[[ RECORDS, beginning ]]

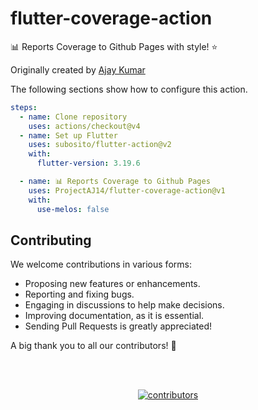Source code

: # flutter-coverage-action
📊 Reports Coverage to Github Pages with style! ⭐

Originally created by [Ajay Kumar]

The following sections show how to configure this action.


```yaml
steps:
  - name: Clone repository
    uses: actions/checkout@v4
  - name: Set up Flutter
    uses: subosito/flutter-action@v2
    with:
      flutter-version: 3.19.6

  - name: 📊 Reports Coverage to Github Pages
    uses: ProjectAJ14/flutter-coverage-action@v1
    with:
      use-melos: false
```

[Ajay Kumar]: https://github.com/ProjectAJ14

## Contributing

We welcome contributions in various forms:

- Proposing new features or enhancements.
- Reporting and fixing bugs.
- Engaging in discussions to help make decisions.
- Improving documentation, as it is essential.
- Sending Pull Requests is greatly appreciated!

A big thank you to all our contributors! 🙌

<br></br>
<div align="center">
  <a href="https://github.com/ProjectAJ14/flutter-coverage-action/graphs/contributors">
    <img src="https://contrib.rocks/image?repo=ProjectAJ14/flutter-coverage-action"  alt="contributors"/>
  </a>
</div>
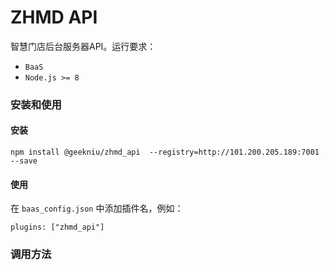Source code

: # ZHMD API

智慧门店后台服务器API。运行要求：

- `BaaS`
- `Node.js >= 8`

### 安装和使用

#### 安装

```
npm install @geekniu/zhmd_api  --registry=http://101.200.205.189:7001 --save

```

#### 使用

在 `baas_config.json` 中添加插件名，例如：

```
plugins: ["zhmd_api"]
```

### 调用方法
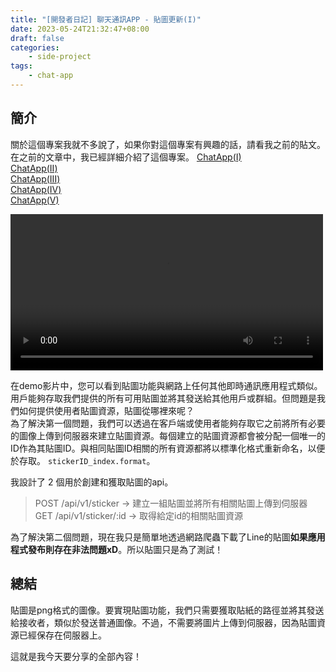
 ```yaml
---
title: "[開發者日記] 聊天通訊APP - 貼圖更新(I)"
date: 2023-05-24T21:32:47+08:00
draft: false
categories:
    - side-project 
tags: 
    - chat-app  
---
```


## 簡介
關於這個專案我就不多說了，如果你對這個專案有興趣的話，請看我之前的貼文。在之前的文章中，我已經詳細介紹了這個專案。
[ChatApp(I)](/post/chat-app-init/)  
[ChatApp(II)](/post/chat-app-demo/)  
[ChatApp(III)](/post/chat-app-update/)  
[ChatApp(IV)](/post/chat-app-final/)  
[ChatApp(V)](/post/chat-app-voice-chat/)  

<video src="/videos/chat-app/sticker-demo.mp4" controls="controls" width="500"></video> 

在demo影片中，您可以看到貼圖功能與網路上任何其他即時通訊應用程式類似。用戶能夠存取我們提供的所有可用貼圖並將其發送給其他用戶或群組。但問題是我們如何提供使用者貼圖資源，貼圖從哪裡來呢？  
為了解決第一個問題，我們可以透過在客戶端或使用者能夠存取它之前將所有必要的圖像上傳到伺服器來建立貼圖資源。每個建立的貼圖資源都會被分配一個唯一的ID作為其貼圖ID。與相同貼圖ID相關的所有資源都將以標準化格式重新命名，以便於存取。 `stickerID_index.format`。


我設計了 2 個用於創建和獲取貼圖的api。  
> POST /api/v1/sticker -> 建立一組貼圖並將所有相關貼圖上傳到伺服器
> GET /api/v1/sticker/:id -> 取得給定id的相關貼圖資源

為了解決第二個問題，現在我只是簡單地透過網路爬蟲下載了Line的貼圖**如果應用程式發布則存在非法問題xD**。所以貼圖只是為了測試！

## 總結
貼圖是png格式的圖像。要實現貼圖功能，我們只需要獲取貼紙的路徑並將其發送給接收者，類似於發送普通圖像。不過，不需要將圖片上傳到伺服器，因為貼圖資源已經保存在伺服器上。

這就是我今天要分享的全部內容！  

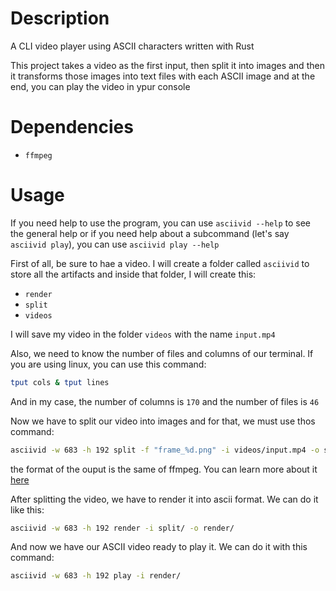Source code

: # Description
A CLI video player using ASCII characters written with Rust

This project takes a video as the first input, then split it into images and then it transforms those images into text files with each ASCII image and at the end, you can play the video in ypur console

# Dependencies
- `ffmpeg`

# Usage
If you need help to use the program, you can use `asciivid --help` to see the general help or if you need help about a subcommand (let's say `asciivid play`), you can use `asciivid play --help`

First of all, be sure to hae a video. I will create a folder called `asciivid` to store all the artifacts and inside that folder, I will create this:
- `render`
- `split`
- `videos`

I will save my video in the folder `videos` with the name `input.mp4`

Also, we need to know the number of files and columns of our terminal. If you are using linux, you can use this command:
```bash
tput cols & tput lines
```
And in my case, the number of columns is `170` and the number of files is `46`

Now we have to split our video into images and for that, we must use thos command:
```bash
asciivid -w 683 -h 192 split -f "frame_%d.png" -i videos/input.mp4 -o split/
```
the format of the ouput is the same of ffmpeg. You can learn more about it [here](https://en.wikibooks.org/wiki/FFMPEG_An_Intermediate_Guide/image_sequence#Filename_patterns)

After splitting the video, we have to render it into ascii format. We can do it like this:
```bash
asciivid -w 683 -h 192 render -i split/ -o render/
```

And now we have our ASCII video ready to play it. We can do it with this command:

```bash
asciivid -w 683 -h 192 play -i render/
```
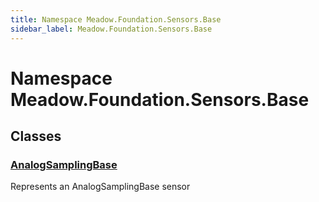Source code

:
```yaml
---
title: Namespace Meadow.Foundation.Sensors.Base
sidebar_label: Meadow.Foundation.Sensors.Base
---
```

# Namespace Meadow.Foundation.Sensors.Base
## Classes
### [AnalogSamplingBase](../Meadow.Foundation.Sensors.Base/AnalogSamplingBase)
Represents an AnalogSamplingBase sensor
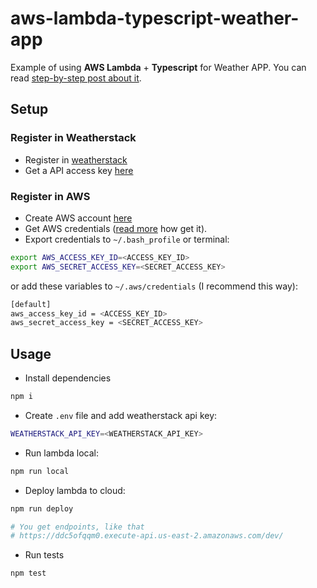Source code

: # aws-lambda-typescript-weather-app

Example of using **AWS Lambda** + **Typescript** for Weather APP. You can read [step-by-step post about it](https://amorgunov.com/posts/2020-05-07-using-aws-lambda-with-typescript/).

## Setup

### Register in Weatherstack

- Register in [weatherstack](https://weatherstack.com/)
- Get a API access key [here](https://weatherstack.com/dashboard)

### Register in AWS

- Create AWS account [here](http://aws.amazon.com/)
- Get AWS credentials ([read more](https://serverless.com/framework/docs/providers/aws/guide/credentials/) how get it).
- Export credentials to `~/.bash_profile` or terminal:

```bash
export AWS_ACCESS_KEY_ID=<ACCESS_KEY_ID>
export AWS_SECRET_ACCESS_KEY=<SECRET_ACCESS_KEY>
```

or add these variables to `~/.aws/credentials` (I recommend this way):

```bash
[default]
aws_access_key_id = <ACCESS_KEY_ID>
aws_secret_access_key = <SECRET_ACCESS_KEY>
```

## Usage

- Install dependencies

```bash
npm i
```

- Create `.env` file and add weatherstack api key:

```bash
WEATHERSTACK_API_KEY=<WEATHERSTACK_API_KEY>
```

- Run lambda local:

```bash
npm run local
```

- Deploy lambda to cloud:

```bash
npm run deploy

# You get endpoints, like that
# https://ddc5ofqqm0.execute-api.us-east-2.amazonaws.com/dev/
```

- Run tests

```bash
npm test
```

[[ RECORDS, end ]]
[[ RECORDS, beginning ]]

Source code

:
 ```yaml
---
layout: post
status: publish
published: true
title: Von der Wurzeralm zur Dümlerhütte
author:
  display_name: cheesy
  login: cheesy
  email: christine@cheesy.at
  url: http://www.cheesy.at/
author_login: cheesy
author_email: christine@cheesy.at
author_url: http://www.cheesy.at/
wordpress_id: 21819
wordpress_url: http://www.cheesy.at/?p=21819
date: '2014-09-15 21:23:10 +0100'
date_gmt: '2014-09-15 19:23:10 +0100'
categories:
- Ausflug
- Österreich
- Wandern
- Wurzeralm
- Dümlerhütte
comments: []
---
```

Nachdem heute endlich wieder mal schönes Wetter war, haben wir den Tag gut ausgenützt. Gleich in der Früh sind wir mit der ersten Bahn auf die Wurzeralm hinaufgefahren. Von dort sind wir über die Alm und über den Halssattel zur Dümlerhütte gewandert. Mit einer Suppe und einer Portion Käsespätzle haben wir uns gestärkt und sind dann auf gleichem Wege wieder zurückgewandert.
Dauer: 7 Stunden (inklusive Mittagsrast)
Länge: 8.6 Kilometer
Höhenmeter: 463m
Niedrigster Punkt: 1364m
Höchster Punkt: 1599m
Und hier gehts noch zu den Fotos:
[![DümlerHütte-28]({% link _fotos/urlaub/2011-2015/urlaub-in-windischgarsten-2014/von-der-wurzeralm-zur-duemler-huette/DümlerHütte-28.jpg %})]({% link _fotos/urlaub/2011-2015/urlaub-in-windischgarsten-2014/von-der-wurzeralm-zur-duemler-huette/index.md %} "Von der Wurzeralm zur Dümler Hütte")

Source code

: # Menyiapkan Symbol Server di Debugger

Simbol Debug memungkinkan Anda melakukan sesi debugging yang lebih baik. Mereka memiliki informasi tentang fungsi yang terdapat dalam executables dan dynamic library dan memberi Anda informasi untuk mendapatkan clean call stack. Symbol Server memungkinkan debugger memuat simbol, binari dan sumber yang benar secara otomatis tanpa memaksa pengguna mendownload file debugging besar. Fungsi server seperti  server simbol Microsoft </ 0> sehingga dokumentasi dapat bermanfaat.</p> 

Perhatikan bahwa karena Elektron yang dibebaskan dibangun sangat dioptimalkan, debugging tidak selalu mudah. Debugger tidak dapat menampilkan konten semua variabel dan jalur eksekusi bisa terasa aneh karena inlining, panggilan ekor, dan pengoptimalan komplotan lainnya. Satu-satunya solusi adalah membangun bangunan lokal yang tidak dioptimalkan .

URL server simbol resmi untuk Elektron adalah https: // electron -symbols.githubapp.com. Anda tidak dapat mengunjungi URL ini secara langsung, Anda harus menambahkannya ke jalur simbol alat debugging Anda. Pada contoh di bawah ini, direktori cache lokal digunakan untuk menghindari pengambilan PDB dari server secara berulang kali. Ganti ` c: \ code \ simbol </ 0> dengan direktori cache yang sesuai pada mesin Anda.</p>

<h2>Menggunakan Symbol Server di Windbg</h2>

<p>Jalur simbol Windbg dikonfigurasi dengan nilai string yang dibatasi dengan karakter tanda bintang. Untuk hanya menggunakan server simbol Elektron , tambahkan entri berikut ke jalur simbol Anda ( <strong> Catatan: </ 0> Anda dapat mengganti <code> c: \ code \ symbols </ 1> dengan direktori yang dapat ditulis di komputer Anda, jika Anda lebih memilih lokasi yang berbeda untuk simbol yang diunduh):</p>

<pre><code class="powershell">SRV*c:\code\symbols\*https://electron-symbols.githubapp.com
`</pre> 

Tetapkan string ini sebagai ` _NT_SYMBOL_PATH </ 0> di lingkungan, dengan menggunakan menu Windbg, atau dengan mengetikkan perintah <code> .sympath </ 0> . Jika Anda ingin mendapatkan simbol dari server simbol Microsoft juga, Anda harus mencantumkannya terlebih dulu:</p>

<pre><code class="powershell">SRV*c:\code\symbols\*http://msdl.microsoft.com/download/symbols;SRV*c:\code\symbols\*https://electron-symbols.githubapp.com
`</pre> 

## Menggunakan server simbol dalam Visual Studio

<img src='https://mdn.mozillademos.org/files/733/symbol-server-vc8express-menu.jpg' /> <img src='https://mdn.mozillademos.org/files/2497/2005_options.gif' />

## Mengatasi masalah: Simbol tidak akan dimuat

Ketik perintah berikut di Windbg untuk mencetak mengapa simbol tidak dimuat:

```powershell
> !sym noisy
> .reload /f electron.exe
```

[[ RECORDS, end ]]

* **WORK REQUIRED**
In the listing above, find the line with "Now we have to" and output it and every line after it up to and including the line with "- Export credentials", exactly, minus the pictures.

* **YOUR RESPONSE**
Now we have to split our video into images and for that, we must use thos command:
```bash
asciivid -w 683 -h 192 split -f "frame_%d.png" -i videos/input.mp4 -o split/
```
the format of the ouput is the same of ffmpeg. You can learn more about it [here](https://en.wikibooks.org/wiki/FFMPEG_An_Intermediate_Guide/image_sequence#Filename_patterns)

After splitting the video, we have to render it into ascii format. We can do it like this:
```bash
asciivid -w 683 -h 192 render -i split/ -o render/
```

And now we have our ASCII video ready to play it. We can do it with this command:

```bash
asciivid -w 683 -h 192 play -i render/
```
Source code

:
```yaml
---
title: Namespace Meadow.Foundation.Sensors.Base
sidebar_label: Meadow.Foundation.Sensors.Base
---
```

# Namespace Meadow.Foundation.Sensors.Base
## Classes
### [AnalogSamplingBase](../Meadow.Foundation.Sensors.Base/AnalogSamplingBase)
Represents an AnalogSamplingBase sensor
Source code

: # aws-lambda-typescript-weather-app

Example of using **AWS Lambda** + **Typescript** for Weather APP. You can read [step-by-step post about it](https://amorgunov.com/posts/2020-05-07-using-aws-lambda-with-typescript/).

## Setup

### Register in Weatherstack

- Register in [weatherstack](https://weatherstack.com/)
- Get a API access key [here](https://weatherstack.com/dashboard)

### Register in AWS

- Create AWS account [here](http://aws.amazon.com/)
- Get AWS credentials ([read more](https://serverless.com/framework/docs/providers/aws/guide/credentials/) how get it).
- Export credentials to `~/.bash_profile` or terminal:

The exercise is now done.